Olink

Olink®
Part of Thermo Fisher Scientific

Phase II Trial of Cabozantinib in Combination with Nivolumab for Advanced Extrapancreatic Neuroendocrine Tumors

Clinical Cancer Research, 2025

Perez K., Horick N., Baginksa J., Giobbie-Hurder A., Gomez Diaz I., Nau A., Dryg I., Pfaff K., Rodig S., Hodi F., Redston M., Bird A., Hovalanska M., Abrams T., Patel A., Rubinson D., Schlechter B., Kulke M., Chan J.

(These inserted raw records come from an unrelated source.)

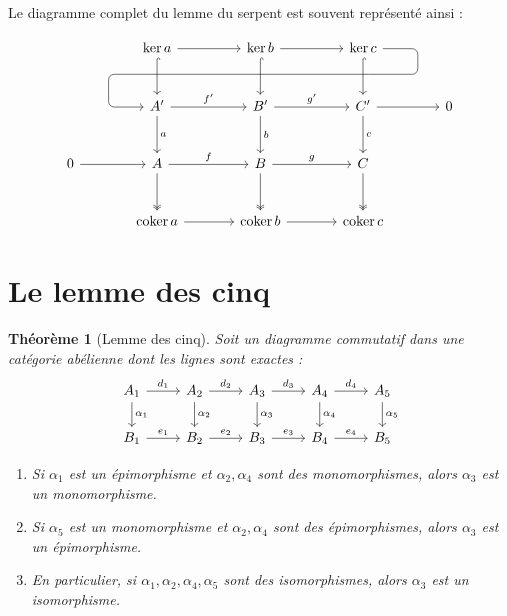 \documentclass[a4paper,12pt]{book}
\DeclareMathOperator{\coker}{coker}
\newtheorem{theoreme}{Théorème}[chapter]
\begin{document}
Le diagramme complet du lemme du serpent est souvent représenté ainsi :

\[
\begin{tikzcd}[column sep=large, row sep=large]
  & \ker a \arrow[r] \arrow[d, hook]
  & \ker b \arrow[r] \arrow[d, hook]
  & \ker c \arrow[d, hook]
    \arrow[dll, "\delta"',
      rounded corners,
      to path={ -- ([xshift=2.5em]\tikztostart.east)
                |- ([yshift=-1.2em]\tikztostart.south) -| ([xshift=-2.5em]\tikztotarget.west)
                -- (\tikztotarget)}] \\
  & A' \arrow[r, "f'"] \arrow[d, "a"]
  & B' \arrow[r, "g'"] \arrow[d, "b"]
  & C' \arrow[r] \arrow[d, "c"]
  & 0 \\
0 \arrow[r]
  & A \arrow[r, "f"] \arrow[d, two heads]
  & B \arrow[r, "g"] \arrow[d, two heads]
  & C \arrow[d, two heads] \\
  & \coker a \arrow[r]
  & \coker b \arrow[r]
  & \coker c
\end{tikzcd}
\]


\section{Le lemme des cinq}\label{sec:five-lemma}

\begin{theoreme}[Lemme des cinq]\label{thm:five-lemma}
Soit un diagramme commutatif dans une catégorie abélienne dont les lignes
sont exactes :
\[
\begin{tikzcd}
A_1 \arrow[r, "d_1"] \arrow[d, "\alpha_1"]
& A_2 \arrow[r, "d_2"] \arrow[d, "\alpha_2"]
& A_3 \arrow[r, "d_3"] \arrow[d, "\alpha_3"]
& A_4 \arrow[r, "d_4"] \arrow[d, "\alpha_4"]
& A_5 \arrow[d, "\alpha_5"] \\
B_1 \arrow[r, "e_1"]
& B_2 \arrow[r, "e_2"]
& B_3 \arrow[r, "e_3"]
& B_4 \arrow[r, "e_4"]
& B_5
\end{tikzcd}
\]
\begin{enumerate}[label=(\roman*)]
\item Si $\alpha_1$ est un épimorphisme et $\alpha_2, \alpha_4$ sont des
  monomorphismes, alors $\alpha_3$ est un monomorphisme.
\item Si $\alpha_5$ est un monomorphisme et $\alpha_2, \alpha_4$ sont des
  épimorphismes, alors $\alpha_3$ est un épimorphisme.
\item En particulier, si $\alpha_1, \alpha_2, \alpha_4, \alpha_5$ sont des
  isomorphismes, alors $\alpha_3$ est un isomorphisme.
\end{enumerate}
\end{theoreme}
\end{document}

Disease areaApplication areaSample typeProducts
Oncology
Pathophysiology
Plasma
Cell Culture Supernatant
Olink Target 96

Olink Target 96

Abstract

Purpose:

Cabozantinib, a multi-kinase inhibitor, improves progression-free survival (PFS) in patients with advanced extrapancreatic neuroendocrine tumors (epNET). Cabozantinib alters the tumor microenvironment to be more permissive to immune cells by reducing the presence of regulatory T cells and CD14+ monocytes. This trial investigated the efficacy and safety of cabozantinib in combination with nivolumab in patients with advanced epNET.

Patients and Methods:

This was an open-label, single-arm, phase II trial, which enrolled patients with advanced epNET. Patients received nivolumab 240 mg i.v. on days 1 and 15 and cabozantinib 40 mg orally once daily on a 28-day cycle. The primary endpoint was objective response rate (ORR) by RECIST v1.1. Using a Simon two-stage design, 19 patients were enrolled in the first stage. Secondary objectives included ORR by immune-related RECIST, PFS, and safety. Exploratory objectives included correlation between immune and angiogenic proteomic profile and clinical outcomes.

Results:

Eighteen of the 19 enrolled patients were evaluable for response. Best response was partial response in one (5%), stable disease in 16 (90%), and progressive disease in one patient (5%). The ORR did not meet goal for the first stage, so enrollment was terminated. The median PFS was 5.6 months (95% confidence interval, 3.5–9.9). Grade 3 toxicities attributed to the combination included tumor lysis (n = 1, 5%), elevated transaminases (n = 1, 5%), and fatigue (n = 2, 10%). Immune and angiogenic proteomic profiles demonstrated trends associated with longer time on therapy.

Conclusions:

Cabozantinib and nivolumab were associated with limited response in patients with epNET. Alternative strategies to enhance the immune response in epNET are needed.